朋樹は右手に理性を集中させて、暴れん坊の左手に宿る煩悩を抑え込んでいる。本来右利きなのだから、右手からの押し圧力が強いはずなのだが、左手は猛烈に抵抗して、前に立っている綾野の胸元に前進しようと躍起になっている。

「ぐあああ~!」

抱き枕から黒い霧が出て、朋樹の体に侵入し、朋樹が異形に変身していく。皮膚が裂けて、そこから植物の枝のような赤く太い繊維の固まりが飛び出していく。筋肉が変形したものである。髪と爪が伸びて、口がひび割れて、マンモスのような牙が飛び出し、目も著しくつり上がって、顔全体がドス黒くなっている。綾野の誘惑で、夢枕モンスターが誕生したのである。
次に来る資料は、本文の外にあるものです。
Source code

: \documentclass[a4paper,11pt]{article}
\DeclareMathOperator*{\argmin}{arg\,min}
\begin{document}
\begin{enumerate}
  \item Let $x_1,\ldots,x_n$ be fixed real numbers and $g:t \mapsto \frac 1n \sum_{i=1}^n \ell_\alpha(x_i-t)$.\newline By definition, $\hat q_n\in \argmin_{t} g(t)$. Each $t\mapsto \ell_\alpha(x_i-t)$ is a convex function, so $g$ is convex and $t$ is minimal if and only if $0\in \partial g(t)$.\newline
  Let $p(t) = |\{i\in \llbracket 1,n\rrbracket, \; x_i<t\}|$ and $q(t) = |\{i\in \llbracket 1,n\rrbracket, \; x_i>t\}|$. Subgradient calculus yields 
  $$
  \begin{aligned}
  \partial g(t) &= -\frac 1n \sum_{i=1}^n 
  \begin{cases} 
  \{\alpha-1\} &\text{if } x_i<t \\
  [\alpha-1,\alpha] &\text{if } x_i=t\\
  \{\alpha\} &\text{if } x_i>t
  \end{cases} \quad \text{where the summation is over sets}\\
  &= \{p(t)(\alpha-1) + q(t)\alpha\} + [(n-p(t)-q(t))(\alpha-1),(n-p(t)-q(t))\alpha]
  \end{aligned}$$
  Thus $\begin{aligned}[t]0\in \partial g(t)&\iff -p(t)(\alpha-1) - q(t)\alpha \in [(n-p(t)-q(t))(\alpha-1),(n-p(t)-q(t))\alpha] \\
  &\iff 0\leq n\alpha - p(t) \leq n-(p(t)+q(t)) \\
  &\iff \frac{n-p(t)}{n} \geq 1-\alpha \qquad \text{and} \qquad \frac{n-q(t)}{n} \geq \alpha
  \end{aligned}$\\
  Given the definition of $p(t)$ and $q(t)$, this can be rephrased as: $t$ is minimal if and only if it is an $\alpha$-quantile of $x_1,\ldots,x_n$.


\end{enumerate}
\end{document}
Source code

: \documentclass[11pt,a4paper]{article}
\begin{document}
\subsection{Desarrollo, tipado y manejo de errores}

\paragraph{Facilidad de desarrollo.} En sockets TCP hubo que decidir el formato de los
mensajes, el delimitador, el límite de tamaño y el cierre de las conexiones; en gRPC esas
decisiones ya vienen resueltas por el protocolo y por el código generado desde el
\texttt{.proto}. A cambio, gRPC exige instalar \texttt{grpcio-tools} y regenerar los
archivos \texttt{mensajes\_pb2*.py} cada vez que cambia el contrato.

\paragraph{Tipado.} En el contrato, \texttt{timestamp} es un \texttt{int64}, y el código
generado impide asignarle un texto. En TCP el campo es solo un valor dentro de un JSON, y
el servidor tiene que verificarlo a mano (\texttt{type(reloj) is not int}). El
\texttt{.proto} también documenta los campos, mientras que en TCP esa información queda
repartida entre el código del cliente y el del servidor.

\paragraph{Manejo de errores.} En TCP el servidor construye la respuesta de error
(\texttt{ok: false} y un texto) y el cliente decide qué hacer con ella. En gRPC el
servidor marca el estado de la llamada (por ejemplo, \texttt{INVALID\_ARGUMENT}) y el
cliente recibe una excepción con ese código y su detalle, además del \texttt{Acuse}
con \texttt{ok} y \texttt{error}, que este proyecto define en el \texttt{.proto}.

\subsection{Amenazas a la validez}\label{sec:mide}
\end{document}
ほかのマジドル部屋でも政財界の要人が夢枕モンスターになっていた。

『があああ~!』

モンスター化した朋樹は、肉に飢えた獣のようなほうこうを上げて、綾野を襲う。


 宮殿の首領は口の端を吊り上げて歓喜の声を上げている。

「いひひ、うまく行っておるのう。これは一大パニックを惹起することができるぞ。」


『ガッ。』

モンスター朋樹の動きが止まった。綾野がまったくの無抵抗だからである。野獣の闘争本能は相手の戦う意志に反応するものである。戦意を感じなければ、逆に怯んでしまう。


 首領の筋肉が急にこわばった。

「ありゃ?止まってしまったぞ。仕方ない。締めはこちらでやるか。」


モンスター朋樹は再び動き出して、綾野を頭からガブリとやった。不思議と流血もなく、溶けるように綾野とモンスター朋樹は一体化した。